Mapreduce throwing OutOfMemoryError for large input file

Question

Hi I have a mapreduce jar that runs perfectly fine for small input files. When I say small I mean sample input files that I've created with less than 10 lines of input. But when I try to run mapreduce on an input file of size 1.8GB, I get the OutOfMemoryError. I'm not sure what i'm supposed to be doing.

Is there anyway that I can limit the number of tasks being spawned? And have few tasks run for longer durations?

Around 20 tasks are spawned on the large input file before I get this error.

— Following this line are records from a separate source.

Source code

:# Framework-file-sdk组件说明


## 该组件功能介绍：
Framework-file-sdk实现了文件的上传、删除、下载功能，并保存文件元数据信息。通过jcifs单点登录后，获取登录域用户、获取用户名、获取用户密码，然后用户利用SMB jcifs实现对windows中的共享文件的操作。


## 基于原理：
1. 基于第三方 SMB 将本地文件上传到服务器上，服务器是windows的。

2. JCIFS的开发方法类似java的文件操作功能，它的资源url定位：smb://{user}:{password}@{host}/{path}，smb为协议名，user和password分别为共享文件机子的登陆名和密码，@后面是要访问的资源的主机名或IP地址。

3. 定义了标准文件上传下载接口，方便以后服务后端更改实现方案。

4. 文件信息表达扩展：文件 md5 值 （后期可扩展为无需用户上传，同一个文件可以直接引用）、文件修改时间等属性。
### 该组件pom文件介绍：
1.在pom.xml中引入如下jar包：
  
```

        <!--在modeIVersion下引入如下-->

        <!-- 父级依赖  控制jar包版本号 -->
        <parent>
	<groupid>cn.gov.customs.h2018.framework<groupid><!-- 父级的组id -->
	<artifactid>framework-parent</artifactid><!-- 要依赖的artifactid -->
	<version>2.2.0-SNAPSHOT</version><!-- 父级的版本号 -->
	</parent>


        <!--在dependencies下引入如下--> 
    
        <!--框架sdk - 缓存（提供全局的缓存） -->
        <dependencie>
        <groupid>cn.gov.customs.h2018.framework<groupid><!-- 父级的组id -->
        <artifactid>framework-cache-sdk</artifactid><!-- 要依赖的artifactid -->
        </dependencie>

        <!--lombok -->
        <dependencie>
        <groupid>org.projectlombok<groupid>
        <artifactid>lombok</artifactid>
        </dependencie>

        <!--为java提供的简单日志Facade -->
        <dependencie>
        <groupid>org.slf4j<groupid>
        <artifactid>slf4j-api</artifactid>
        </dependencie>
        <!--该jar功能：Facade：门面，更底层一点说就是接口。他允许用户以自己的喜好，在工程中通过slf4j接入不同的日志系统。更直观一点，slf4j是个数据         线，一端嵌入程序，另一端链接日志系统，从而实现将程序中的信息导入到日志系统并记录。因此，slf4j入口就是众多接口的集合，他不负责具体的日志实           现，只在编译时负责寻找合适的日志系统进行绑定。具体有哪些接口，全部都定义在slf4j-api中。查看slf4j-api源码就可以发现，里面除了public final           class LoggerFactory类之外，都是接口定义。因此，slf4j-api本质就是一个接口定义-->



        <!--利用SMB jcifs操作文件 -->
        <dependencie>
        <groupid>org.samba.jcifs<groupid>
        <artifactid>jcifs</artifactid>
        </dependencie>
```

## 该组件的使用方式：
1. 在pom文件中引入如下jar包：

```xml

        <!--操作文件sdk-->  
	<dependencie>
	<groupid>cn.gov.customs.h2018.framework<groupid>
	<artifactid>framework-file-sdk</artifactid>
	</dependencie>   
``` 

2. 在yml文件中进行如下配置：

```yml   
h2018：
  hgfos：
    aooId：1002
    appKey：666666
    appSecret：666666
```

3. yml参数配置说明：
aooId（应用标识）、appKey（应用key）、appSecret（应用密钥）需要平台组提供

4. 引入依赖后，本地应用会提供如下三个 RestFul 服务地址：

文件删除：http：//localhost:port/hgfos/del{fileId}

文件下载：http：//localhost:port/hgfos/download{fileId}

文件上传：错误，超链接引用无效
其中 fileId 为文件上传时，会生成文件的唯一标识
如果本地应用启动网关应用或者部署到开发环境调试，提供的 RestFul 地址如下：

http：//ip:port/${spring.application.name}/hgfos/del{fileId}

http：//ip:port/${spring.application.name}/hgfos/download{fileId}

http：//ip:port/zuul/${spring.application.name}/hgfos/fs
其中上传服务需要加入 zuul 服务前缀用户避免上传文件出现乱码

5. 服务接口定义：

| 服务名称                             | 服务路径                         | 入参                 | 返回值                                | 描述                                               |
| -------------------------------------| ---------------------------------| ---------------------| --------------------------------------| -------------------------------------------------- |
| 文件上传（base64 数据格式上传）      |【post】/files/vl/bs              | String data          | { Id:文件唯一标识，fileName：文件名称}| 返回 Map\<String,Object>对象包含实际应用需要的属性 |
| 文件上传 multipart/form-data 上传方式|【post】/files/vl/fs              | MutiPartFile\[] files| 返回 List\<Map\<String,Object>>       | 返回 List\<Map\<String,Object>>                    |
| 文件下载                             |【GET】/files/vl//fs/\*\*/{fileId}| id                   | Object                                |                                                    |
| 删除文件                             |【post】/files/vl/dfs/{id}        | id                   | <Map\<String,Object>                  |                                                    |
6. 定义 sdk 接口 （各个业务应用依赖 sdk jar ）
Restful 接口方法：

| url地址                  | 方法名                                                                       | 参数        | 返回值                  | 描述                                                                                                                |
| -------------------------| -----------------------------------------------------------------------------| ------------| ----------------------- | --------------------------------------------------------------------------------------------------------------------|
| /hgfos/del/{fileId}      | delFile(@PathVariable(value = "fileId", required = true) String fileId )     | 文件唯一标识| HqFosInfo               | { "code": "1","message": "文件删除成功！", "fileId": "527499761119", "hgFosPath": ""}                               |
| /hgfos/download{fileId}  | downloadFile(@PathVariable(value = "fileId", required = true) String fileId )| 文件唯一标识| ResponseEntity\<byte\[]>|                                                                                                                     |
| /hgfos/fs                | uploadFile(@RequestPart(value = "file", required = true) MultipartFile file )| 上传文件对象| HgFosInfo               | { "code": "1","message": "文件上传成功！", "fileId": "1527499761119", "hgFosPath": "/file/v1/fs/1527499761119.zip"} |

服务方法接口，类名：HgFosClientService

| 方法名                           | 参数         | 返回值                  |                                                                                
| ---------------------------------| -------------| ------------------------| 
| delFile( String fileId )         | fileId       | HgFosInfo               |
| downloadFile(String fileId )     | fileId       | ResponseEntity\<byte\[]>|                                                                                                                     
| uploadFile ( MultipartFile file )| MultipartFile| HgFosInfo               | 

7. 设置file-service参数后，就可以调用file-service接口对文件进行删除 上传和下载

Here's part of the log that's generated for the first two tasks.

13/12/13 12:00:22 INFO mapreduce.Job: The url to track the job: http://localhost:8080/
13/12/13 12:00:22 INFO mapreduce.Job: Running job: job_local1170901099_0001
13/12/13 12:00:22 INFO mapred.LocalJobRunner: OutputCommitter set in config null
13/12/13 12:00:22 INFO mapred.LocalJobRunner: OutputCommitter is org.apache.hadoop.mapreduce.lib.output.FileOutputCommitter
13/12/13 12:00:22 INFO mapred.LocalJobRunner: Waiting for map tasks
13/12/13 12:00:22 INFO mapred.LocalJobRunner: Starting task: attempt_local1170901099_0001_m_000000_0
13/12/13 12:00:22 INFO util.ProcfsBasedProcessTree: ProcfsBasedProcessTree currently is supported only on Linux.
13/12/13 12:00:22 INFO mapred.Task:  Using ResourceCalculatorProcessTree : null
13/12/13 12:00:22 INFO mapred.MapTask: Processing split: hdfs://localhost:9000/user/chaitanya.nadig/friendship.txt:0+134217728
13/12/13 12:00:22 INFO mapred.MapTask: Map output collector class = org.apache.hadoop.mapred.MapTask$MapOutputBuffer
13/12/13 12:00:23 INFO mapred.MapTask: (EQUATOR) 0 kvi 26214396(104857584)
13/12/13 12:00:23 INFO mapred.MapTask: mapreduce.task.io.sort.mb: 100
13/12/13 12:00:23 INFO mapred.MapTask: soft limit at 83886080
13/12/13 12:00:23 INFO mapred.MapTask: bufstart = 0; bufvoid = 104857600
13/12/13 12:00:23 INFO mapred.MapTask: kvstart = 26214396; length = 6553600
13/12/13 12:00:23 INFO mapreduce.Job: Job job_local1170901099_0001 running in uber mode : false
13/12/13 12:00:23 INFO mapreduce.Job:  map 0% reduce 0%
13/12/13 12:00:24 INFO mapred.MapTask: Starting flush of map output
13/12/13 12:00:24 INFO mapred.LocalJobRunner: Starting task: attempt_local1170901099_0001_m_000001_0
13/12/13 12:00:24 INFO util.ProcfsBasedProcessTree: ProcfsBasedProcessTree currently is supported only on Linux.
13/12/13 12:00:24 INFO mapred.Task:  Using ResourceCalculatorProcessTree : null
13/12/13 12:00:24 INFO mapred.MapTask: Processing split: hdfs://localhost:9000/user/chaitanya.nadig/friendship.txt:134217728+134217728
13/12/13 12:00:24 INFO mapred.MapTask: Map output collector class = org.apache.hadoop.mapred.MapTask$MapOutputBuffer
13/12/13 12:00:24 INFO mapred.MapTask: (EQUATOR) 0 kvi 26214396(104857584)
13/12/13 12:00:24 INFO mapred.MapTask: mapreduce.task.io.sort.mb: 100
13/12/13 12:00:24 INFO mapred.MapTask: soft limit at 83886080
13/12/13 12:00:24 INFO mapred.MapTask: bufstart = 0; bufvoid = 104857600
13/12/13 12:00:24 INFO mapred.MapTask: kvstart = 26214396; length = 6553600
13/12/13 12:00:25 INFO mapred.MapTask: Starting flush of map output

This is the tail of the log which is generated when the error occurs.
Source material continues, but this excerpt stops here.